- _The problem_
A precise reproduction of every record below is needed, minus the pictures.

- _Stored data_
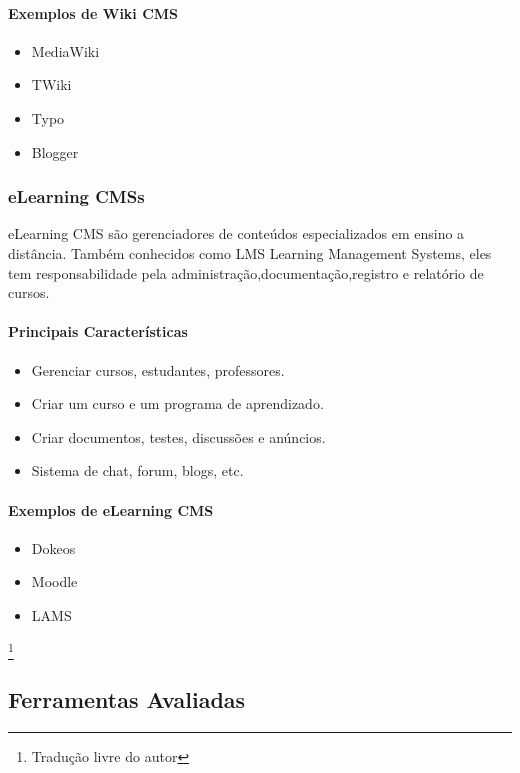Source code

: \paragraph{Exemplos de Wiki CMS} 

\begin{itemize}
  \item MediaWiki
  \item TWiki
  \item Typo
  \item Blogger
\end{itemize}


\subsubsection{eLearning CMSs} 

eLearning CMS são gerenciadores de conteúdos especializados em ensino a distância. Também conhecidos como LMS Learning Management Systems, eles tem responsabilidade pela administração,documentação,registro e relatório de cursos.

\paragraph{Principais Características}

\begin{itemize}
  \item Gerenciar cursos, estudantes, professores.
  \item Criar um curso e um programa de aprendizado.
  \item Criar documentos, testes, discussões e anúncios.
  \item Sistema de chat, forum, blogs, etc.
\end{itemize}

\paragraph{Exemplos de eLearning CMS} 

\begin{itemize}
  \item Dokeos
  \item Moodle
  \item LAMS
\end{itemize}


\cite{choosing_open_source_cms}\footnote{Tradução livre do autor}

\subsection{Ferramentas Avaliadas}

- _Answer box_
Source code

: \paragraph{Exemplos de Wiki CMS} 

\begin{itemize}
  \item MediaWiki
  \item TWiki
  \item Typo
  \item Blogger
\end{itemize}


\subsubsection{eLearning CMSs} 

eLearning CMS são gerenciadores de conteúdos especializados em ensino a distância. Também conhecidos como LMS Learning Management Systems, eles tem responsabilidade pela administração,documentação,registro e relatório de cursos.

\paragraph{Principais Características}

\begin{itemize}
  \item Gerenciar cursos, estudantes, professores.
  \item Criar um curso e um programa de aprendizado.
  \item Criar documentos, testes, discussões e anúncios.
  \item Sistema de chat, forum, blogs, etc.
\end{itemize}

\paragraph{Exemplos de eLearning CMS} 

\begin{itemize}
  \item Dokeos
  \item Moodle
  \item LAMS
\end{itemize}


\cite{choosing_open_source_cms}\footnote{Tradução livre do autor}

\subsection{Ferramentas Avaliadas}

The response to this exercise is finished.